After considering the comments to the docket and based upon its evaluation of the 34 waiver applications in accordance with Rauenhorst v. United States Department of Transportation, Federal Highway Administration, supra, the FMCSA exempts Rodney D. Blaschke, Thomas B. Blish, Ronnie Freamon Bowman, James C. Bryce, Thomas L. Corey, James D. Davis, Glenn Gee, Lloyd E. Hall, Byron Dale Hardie, Robert N. Heaton, Edward E. Hooker, James M. Irwin, Laurent G. Jacques, Alfred G. Jeffus, Oskia Johnson, Michael W. Jones, Don R. Kennedy, Dennis E. Krone, James F. Laverdure, Christopher P. Lefler, David R. Linzy, Richard Joseph Madler, Earl E. Martin, David P. McCabe, Richard John McKenzie, Jr., Kenneth R. Piechnik, Tommy L. Ray, Jr., William A. Reyes, Carl A. Sigg, Sammy D. Steinsultz, Edward J. Sullivan, John C. Vantaggi, Winston Eugene White, and Turgut T. Yilmaz from the vision requirement in 49 CFR 391.41(b)(10), subject to the following conditions: (1) That each individual be physically examined every year (a) by an ophthalmologist or optometrist who attests that the vision in the better eye continues to meet the standard in 49 CFR 391.41(b)(10), and (b) by a medical examiner who attests that the individual is otherwise physically qualified under 49 CFR 391.41; (2) that each individual provide a copy of the ophthalmologist's or optometrist's report to the medical examiner at the time of the annual medical examination; and (3) that each individual provide a copy of the annual medical certification to the employer for retention in its driver qualification file, or keep a copy in his/her driver qualification file if he/she is self-employed. The driver must also have a copy of the certification when driving so it may be presented to a duly authorized Federal, State, or local enforcement official.
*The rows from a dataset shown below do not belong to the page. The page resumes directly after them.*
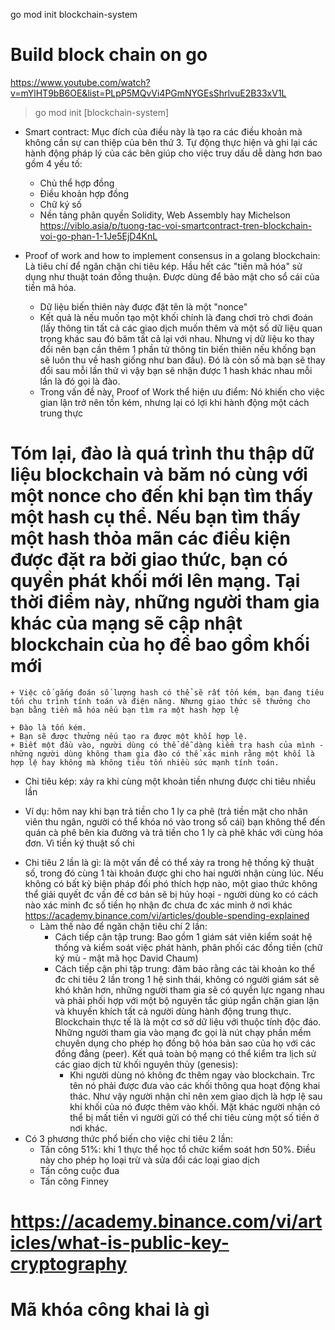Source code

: go mod init blockchain-system

# Build block chain on go

https://www.youtube.com/watch?v=mYlHT9bB6OE&list=PLpP5MQvVi4PGmNYGEsShrlvuE2B33xV1L

> go mod init [blockchain-system]

- Smart contract: Mục đích của điều này là tạo ra các điều khoản mà không cần sự
  can thiệp của bên thứ 3. Tự động thực hiện và ghi lại các hành động pháp lý
  của các bên giúp cho việc truy dấu dễ dàng hơn bao gồm 4 yếu tố:
  - Chủ thể hợp đồng
  - Điều khoản hợp đồng
  - Chữ ký số
  - Nền tảng phân quyền Solidity, Web Assembly hay Michelson
    https://viblo.asia/p/tuong-tac-voi-smartcontract-tren-blockchain-voi-go-phan-1-1Je5EjD4KnL

- Proof of work and how to implement consensus in a golang blockchain: Là tiêu
  chí để ngăn chặn chi tiêu kép. Hầu hết các "tiền mã hóa" sử dụng như thuật
  toán đồng thuận. Được dùng để bảo mật cho sổ cái của tiền mã hóa.
  - Dữ liệu biến thiên này được đặt tên là một "nonce"
  - Kết quả là nếu muốn tạo một khối chính là đang chơi trò chơi đoán (lấy thông
    tin tất cả các giao dịch muốn thêm và một số dữ liệu quan trọng khác sau đó
    băm tất cả lại với nhau. Nhưng vị dữ liệu ko thay đổi nên bạn cần thêm 1
    phần tử thông tin biến thiên nếu khống bạn sẽ luôn thu về hash giống như ban
    đầu). Đó là còn số mà bạn sẽ thay đổi sau mỗi lần thử vì vậy bạn sẽ nhận
    được 1 hash khác nhau mỗi lần là đó gọi là đào.
  - Trong vấn đề này, Proof of Work thể hiện ưu điểm: Nó khiến cho việc gian lận
    trở nên tốn kém, nhưng lại có lợi khi hành động một cách trung thực

# Tóm lại, đào là quá trình thu thập dữ liệu blockchain và băm nó cùng với một nonce cho đến khi bạn tìm thấy một hash cụ thể. Nếu bạn tìm thấy một hash thỏa mãn các điều kiện được đặt ra bởi giao thức, bạn có quyền phát khối mới lên mạng. Tại thời điểm này, những người tham gia khác của mạng sẽ cập nhật blockchain của họ để bao gồm khối mới

    + Việc cố gắng đoán số lượng hash có thể sẽ rất tốn kém, bạn đang tiêu tốn chu trình tính toán và điện năng. Nhưng giao thức sẽ thưởng cho bạn bằng tiền mã hóa nếu bạn tìm ra một hash hợp lệ

    + Đào là tốn kém.
    + Bạn sẽ được thưởng nếu tạo ra được một khối hợp lệ.
    + Biết một đầu vào, người dùng có thể dễ dàng kiểm tra hash của mình - những người dùng không tham gia đào có thể xác minh rằng một khối là hợp lệ hay không mà không tiêu tốn nhiều sức mạnh tính toán.

- Chi tiêu kép: xảy ra khi cùng một khoản tiền nhưng được chi tiêu nhiều lần

* Ví dụ: hôm nay khi bạn trả tiền cho 1 ly ca phê (trả tiền mặt cho nhân viên
  thu ngân, người có thể khóa nó vào trong sổ cái) bạn không thể đến quán cà phê
  bên kia đường và trả tiền cho 1 ly cà phê khác với cùng hóa đơn. Vì tiền ký
  thuật số chi

- Chi tiêu 2 lần là gì: là một vấn đề có thể xảy ra trong hệ thống kỹ thuật số,
  trong đó cùng 1 tài khoản được ghi cho hai người nhận cùng lúc. Nếu không có
  bất kỳ biện pháp đối phó thích hợp nào, một giao thức không thể giải quyết đc
  vấn đề cơ bản sẽ bị hủy hoại - người dùng ko có cách nào xác minh đc số tiền
  họ nhận đc chưa đc xác minh ở nơi khác
  https://academy.binance.com/vi/articles/double-spending-explained
  - Làm thế nào để ngăn chặn tiêu chí 2 lần:
    - Cách tiếp cận tập trung: Bao gồm 1 giám sát viên kiểm soát hệ thống và
      kiểm soát việc phát hành, phân phối các đồng tiền (chữ ký mù - mật mã học
      David Chaum)
    - Cách tiếp cận phi tập trung: đảm bảo rằng các tài khoản ko thể đc chi tiêu
      2 lần trong 1 hệ sinh thái, không có người giám sát sẽ khó khăn hơn, những
      người tham gia sẽ có quyền lực ngang nhau và phải phối hợp với một bộ
      nguyên tắc giúp ngắn chặn gian lận và khuyến khích tất cả người dùng hành
      động trung thực. Blockchain thực tế là là một cơ sở dữ liệu với thuộc tính
      độc đáo. Những người tham gia vào mạng đc gọi là nút chạy phần mềm chuyên
      dụng cho phép họ đồng bộ hóa bản sao của họ với các đồng đẳng (peer). Kết
      quả toàn bộ mạng có thể kiểm tra lịch sử các giao dịch từ khối nguyên thủy
      (genesis):
      - Khi người dùng nó không đc thêm ngay vào blockchain. Trc tên nó phải
        được đưa vào các khối thông qua hoạt động khai thác. Như vậy người nhận
        chỉ nên xem giao dịch là hợp lệ sau khi khối của nó được thêm vào khối.
        Mặt khác người nhận có thể bị mất tiền vì người gửi có thể chi tiêu cùng
        một số tiền ở nơi khác.
- Có 3 phương thức phổ biến cho việc chi tiêu 2 lần:
  - Tấn công 51%: khi 1 thực thể học tổ chức kiểm soát hơn 50%. Điều này cho
    phép họ loại trừ và sửa đổi các loại giao dịch
  - Tấn công cuộc đua
  - Tấn công Finney

# https://academy.binance.com/vi/articles/what-is-public-key-cryptography

# Mã khóa công khai là gì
In accordance with 49 U.S.C. 31315 and 31136(e), each exemption will be valid for 2 years unless revoked earlier by the FMCSA. The exemption will be revoked if (1) the person fails to comply with the terms and conditions of the exemption; (2) the exemption has resulted in a lower level of safety than was maintained before it was granted; or (3) continuation of the exemption would not be consistent with the goals and objectives of 49 U.S.C. 31315 and 31136. If the exemption is still effective at the end of the 2-year period, the person may apply to the FMCSA for a renewal under procedures in effect at that time.Start Signature
Issued on: April 6, 2000.
Julie Anna Cirillo,
Acting Deputy Administrator, Federal Motor Carrier Safety Administration.